Leto sedeva sul trono del Leone per accettare l’omaggio delle tribù. Ghanima era in piedi accanto a lui, un gradino più in basso. La cerimonia nella Grande Sala durò per ore. Una tribù Fremen dopo l’altra, rappresentate dai propri delegati e dai loro Naib, sfilarono davanti a lui. Ogni gruppo recava doni adatti a un dio dai poteri terrificanti, un dio della vendetta che prometteva loro la pace.

La settimana precedente egli li aveva indotti a sottometterglisi, esibendosi davanti agli arifa di tutte le tribù. I Giudici l’avevano visto attraversare a piedi un pozzo infuocato, emergendone indenne, e lui aveva chiesto che l’esaminassero da vicino per constatare come la sua pelle non avesse subìto il minimo danno. Aveva ordinato che vibrassero su di lui violenti fendenti con i loro pugnali, e la pelle impenetrabile si era fulmineamente protesa a coprirgli il viso, mentre i cryss colpivano invano.
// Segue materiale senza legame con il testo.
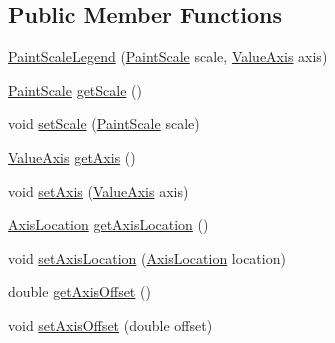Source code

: \subsection*{Public Member Functions}
\begin{DoxyCompactItemize}
\item 
\mbox{\hyperlink{classorg_1_1jfree_1_1chart_1_1title_1_1_paint_scale_legend_aa283014dc8b36eb6eb754705660866b7}{Paint\+Scale\+Legend}} (\mbox{\hyperlink{interfaceorg_1_1jfree_1_1chart_1_1renderer_1_1_paint_scale}{Paint\+Scale}} scale, \mbox{\hyperlink{classorg_1_1jfree_1_1chart_1_1axis_1_1_value_axis}{Value\+Axis}} axis)
\item 
\mbox{\hyperlink{interfaceorg_1_1jfree_1_1chart_1_1renderer_1_1_paint_scale}{Paint\+Scale}} \mbox{\hyperlink{classorg_1_1jfree_1_1chart_1_1title_1_1_paint_scale_legend_ac628c770c4529240f5eb1c013cbb0438}{get\+Scale}} ()
\item 
void \mbox{\hyperlink{classorg_1_1jfree_1_1chart_1_1title_1_1_paint_scale_legend_a35c03ac444a944d89f057e12420b8525}{set\+Scale}} (\mbox{\hyperlink{interfaceorg_1_1jfree_1_1chart_1_1renderer_1_1_paint_scale}{Paint\+Scale}} scale)
\item 
\mbox{\hyperlink{classorg_1_1jfree_1_1chart_1_1axis_1_1_value_axis}{Value\+Axis}} \mbox{\hyperlink{classorg_1_1jfree_1_1chart_1_1title_1_1_paint_scale_legend_a3bbd4958868cd03068068dd6c098df50}{get\+Axis}} ()
\item 
void \mbox{\hyperlink{classorg_1_1jfree_1_1chart_1_1title_1_1_paint_scale_legend_a45cf98fb34e5987f23c42f5d95a52de7}{set\+Axis}} (\mbox{\hyperlink{classorg_1_1jfree_1_1chart_1_1axis_1_1_value_axis}{Value\+Axis}} axis)
\item 
\mbox{\hyperlink{classorg_1_1jfree_1_1chart_1_1axis_1_1_axis_location}{Axis\+Location}} \mbox{\hyperlink{classorg_1_1jfree_1_1chart_1_1title_1_1_paint_scale_legend_a20d245ad308c3f67e6fe3a41d1c66607}{get\+Axis\+Location}} ()
\item 
void \mbox{\hyperlink{classorg_1_1jfree_1_1chart_1_1title_1_1_paint_scale_legend_a28c75f6f500d49d0bb28b0cf02334bea}{set\+Axis\+Location}} (\mbox{\hyperlink{classorg_1_1jfree_1_1chart_1_1axis_1_1_axis_location}{Axis\+Location}} location)
\item 
double \mbox{\hyperlink{classorg_1_1jfree_1_1chart_1_1title_1_1_paint_scale_legend_a94ff06f97ef21ee084df263ad1aa55d3}{get\+Axis\+Offset}} ()
\item 
void \mbox{\hyperlink{classorg_1_1jfree_1_1chart_1_1title_1_1_paint_scale_legend_aba46d6de1dca8b8adc85598dac3d93c0}{set\+Axis\+Offset}} (double offset)

\end{DoxyCompactItemize}
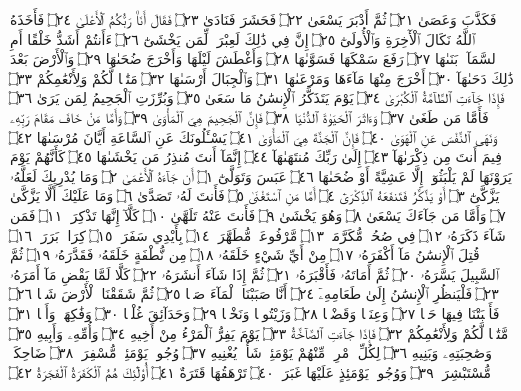 فَكَذَّبَ وَعَصَىٰ ۝٢١ ثُمَّ أَدْبَرَ يَسْعَىٰ ۝٢٢ فَحَشَرَ فَنَادَىٰ ۝٢٣
فَقَالَ أَنَا۠ رَبُّكُمُ ٱلْأَعْلَىٰ ۝٢٤ فَأَخَذَهُ ٱللَّهُ نَكَالَ ٱلْأٓخِرَةِ وَٱلْأُولَىٰٓ ۝٢٥
إِنَّ فِي ذَٰلِكَ لَعِبْرَةࣰ لِّمَن يَخْشَىٰٓ ۝٢٦ ءَأَنتُمْ أَشَدُّ خَلْقًا أَمِ ٱلسَّمَآءُۚ
بَنَىٰهَا ۝٢٧ رَفَعَ سَمْكَهَا فَسَوَّىٰهَا ۝٢٨ وَأَغْطَشَ لَيْلَهَا وَأَخْرَجَ
ضُحَىٰهَا ۝٢٩ وَٱلْأَرْضَ بَعْدَ ذَٰلِكَ دَحَىٰهَآ ۝٣٠ أَخْرَجَ مِنْهَا مَآءَهَا
وَمَرْعَىٰهَا ۝٣١ وَٱلْجِبَالَ أَرْسَىٰهَا ۝٣٢ مَتَٰعࣰا لَّكُمْ وَلِأَنْعَٰمِكُمْ ۝٣٣
فَإِذَا جَآءَتِ ٱلطَّآمَّةُ ٱلْكُبْرَىٰ ۝٣٤ يَوْمَ يَتَذَكَّرُ ٱلْإِنسَٰنُ مَا سَعَىٰ ۝٣٥
وَبُرِّزَتِ ٱلْجَحِيمُ لِمَن يَرَىٰ ۝٣٦ فَأَمَّا مَن طَغَىٰ ۝٣٧ وَءَاثَرَ ٱلْحَيَوٰةَ
ٱلدُّنْيَا ۝٣٨ فَإِنَّ ٱلْجَحِيمَ هِيَ ٱلْمَأْوَىٰ ۝٣٩ وَأَمَّا مَنْ خَافَ مَقَامَ
رَبِّهِۦ وَنَهَى ٱلنَّفْسَ عَنِ ٱلْهَوَىٰ ۝٤٠ فَإِنَّ ٱلْجَنَّةَ هِيَ ٱلْمَأْوَىٰ ۝٤١
يَسْـَٔلُونَكَ عَنِ ٱلسَّاعَةِ أَيَّانَ مُرْسَىٰهَا ۝٤٢ فِيمَ أَنتَ مِن
ذِكْرَىٰهَآ ۝٤٣ إِلَىٰ رَبِّكَ مُنتَهَىٰهَآ ۝٤٤ إِنَّمَآ أَنتَ مُنذِرُ مَن يَخْشَىٰهَا ۝٤٥
كَأَنَّهُمْ يَوْمَ يَرَوْنَهَا لَمْ يَلْبَثُوٓا۟ إِلَّا عَشِيَّةً أَوْ ضُحَىٰهَا ۝٤٦
عَبَسَ وَتَوَلَّىٰٓ ۝١ أَن جَآءَهُ ٱلْأَعْمَىٰ ۝٢ وَمَا يُدْرِيكَ لَعَلَّهُۥ يَزَّكَّىٰٓ ۝٣ أَوْ يَذَّكَّرُ
فَتَنفَعَهُ ٱلذِّكْرَىٰٓ ۝٤ أَمَّا مَنِ ٱسْتَغْنَىٰ ۝٥ فَأَنتَ لَهُۥ تَصَدَّىٰ ۝٦ وَمَا عَلَيْكَ
أَلَّا يَزَّكَّىٰ ۝٧ وَأَمَّا مَن جَآءَكَ يَسْعَىٰ ۝٨ وَهُوَ يَخْشَىٰ ۝٩ فَأَنتَ عَنْهُ تَلَهَّىٰ ۝١٠
كَلَّآ إِنَّهَا تَذْكِرَةࣱ ۝١١ فَمَن شَآءَ ذَكَرَهُۥ ۝١٢ فِي صُحُفࣲ مُّكَرَّمَةࣲ ۝١٣ مَّرْفُوعَةࣲ
مُّطَهَّرَةِۭ ۝١٤ بِأَيْدِي سَفَرَةࣲ ۝١٥ كِرَامِۭ بَرَرَةࣲ ۝١٦ قُتِلَ ٱلْإِنسَٰنُ مَآ أَكْفَرَهُۥ ۝١٧ مِنْ
أَيِّ شَيْءٍ خَلَقَهُۥ ۝١٨ مِن نُّطْفَةٍ خَلَقَهُۥ فَقَدَّرَهُۥ ۝١٩ ثُمَّ ٱلسَّبِيلَ يَسَّرَهُۥ ۝٢٠
ثُمَّ أَمَاتَهُۥ فَأَقْبَرَهُۥ ۝٢١ ثُمَّ إِذَا شَآءَ أَنشَرَهُۥ ۝٢٢ كَلَّا لَمَّا يَقْضِ مَآ أَمَرَهُۥ ۝٢٣
فَلْيَنظُرِ ٱلْإِنسَٰنُ إِلَىٰ طَعَامِهِۦٓ ۝٢٤ أَنَّا صَبَبْنَا ٱلْمَآءَ صَبࣰّا ۝٢٥ ثُمَّ شَقَقْنَا
ٱلْأَرْضَ شَقࣰّا ۝٢٦ فَأَنۢبَتْنَا فِيهَا حَبࣰّا ۝٢٧ وَعِنَبࣰا وَقَضْبࣰا ۝٢٨ وَزَيْتُونࣰا وَنَخْلࣰا ۝٢٩
وَحَدَآئِقَ غُلْبࣰا ۝٣٠ وَفَٰكِهَةࣰ وَأَبࣰّا ۝٣١ مَّتَٰعࣰا لَّكُمْ وَلِأَنْعَٰمِكُمْ ۝٣٢ فَإِذَا جَآءَتِ
ٱلصَّآخَّةُ ۝٣٣ يَوْمَ يَفِرُّ ٱلْمَرْءُ مِنْ أَخِيهِ ۝٣٤ وَأُمِّهِۦ وَأَبِيهِ ۝٣٥ وَصَٰحِبَتِهِۦ
وَبَنِيهِ ۝٣٦ لِكُلِّ ٱمْرِئࣲ مِّنْهُمْ يَوْمَئِذࣲ شَأْنࣱ يُغْنِيهِ ۝٣٧ وُجُوهࣱ يَوْمَئِذࣲ
مُّسْفِرَةࣱ ۝٣٨ ضَاحِكَةࣱ مُّسْتَبْشِرَةࣱ ۝٣٩ وَوُجُوهࣱ يَوْمَئِذٍ عَلَيْهَا غَبَرَةࣱ ۝٤٠
تَرْهَقُهَا قَتَرَةٌ ۝٤١ أُو۟لَٰٓئِكَ هُمُ ٱلْكَفَرَةُ ٱلْفَجَرَةُ ۝٤٢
Gli acidi corrosivi erano scorsi sul suo corpo sollevando appena leggeri sbuffi di vapore. Leto aveva trangugiato i loro più potenti veleni e aveva riso di loro. Alla fine aveva chiamato un verme e l’aveva fronteggiato, davanti a tutti loro, in piedi, immobile, sfidando la bocca spalancata. E aveva poi raggiunto il campo di atterraggio di Arrakeen, dove con irriverente facilità aveva rovesciato una fregata della Gilda semplicemente afferrandola per una delle pinne d’atterraggio.
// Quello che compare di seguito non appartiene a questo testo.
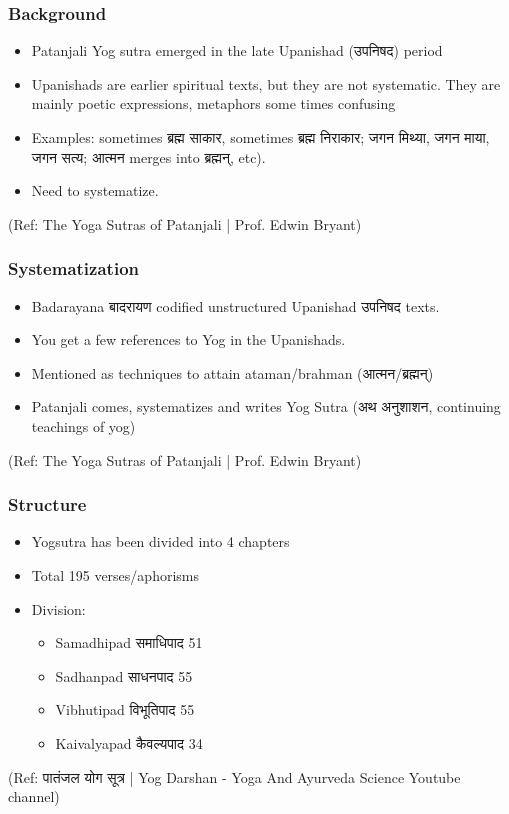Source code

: \begin{frame}[fragile]\frametitle{Background}

	\begin{itemize}
	\item Patanjali Yog sutra emerged in the late Upanishad (उपनिषद) period
	\item Upanishads are earlier spiritual texts, but they are not systematic. They are mainly poetic expressions, metaphors some times confusing
	\item Examples: sometimes ब्रह्म साकार, sometimes ब्रह्म निराकार; जगन मिथ्या, जगन माया, जगन सत्य; आत्मन merges into ब्रह्मन्, etc). 
	\item Need to systematize.
	\end{itemize}

\tiny{(Ref: The Yoga Sutras of Patanjali | Prof. Edwin Bryant)}

\end{frame}

\begin{frame}[fragile]\frametitle{Systematization}

	\begin{itemize}
	\item Badarayana बादरायण codified unstructured Upanishad  उपनिषद texts.
	\item You get a few references to Yog in the Upanishads.
	\item Mentioned as techniques to attain ataman/brahman (आत्मन/ब्रह्मन्)
	\item Patanjali comes, systematizes and writes Yog Sutra (अथ अनुशाशन, continuing teachings of yog)
	\end{itemize}

\tiny{(Ref: The Yoga Sutras of Patanjali | Prof. Edwin Bryant)}

\end{frame}

\begin{frame}[fragile]\frametitle{Structure}

	\begin{itemize}
	\item Yogsutra has been divided into 4 chapters
	\item Total 195 verses/aphorisms
	\item Division:
		\begin{itemize}
		\item Samadhipad समाधिपाद 51
		\item Sadhanpad साधनपाद 55
		\item Vibhutipad विभूतिपाद 55
		\item Kaivalyapad कैवल्यपाद 34
		\end{itemize}	
	\end{itemize}

\tiny{(Ref: पातंजल योग सूत्र | Yog Darshan - Yoga And Ayurveda Science Youtube channel)}

\end{frame}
Gli arifa avevano riferito tutto questo, sbigottiti, e ora i delegati delle tribù erano prontamente accorsi a confermare solennemente la loro sottomissione.

Il grande soffitto a volta della sala assorbiva i rumori più intensi, ma il costante frusciare dei piedi in movimento s’insinuava nei sensi, mescolandosi all’odore della polvere e della roccia sbriciolata portati dall’esterno.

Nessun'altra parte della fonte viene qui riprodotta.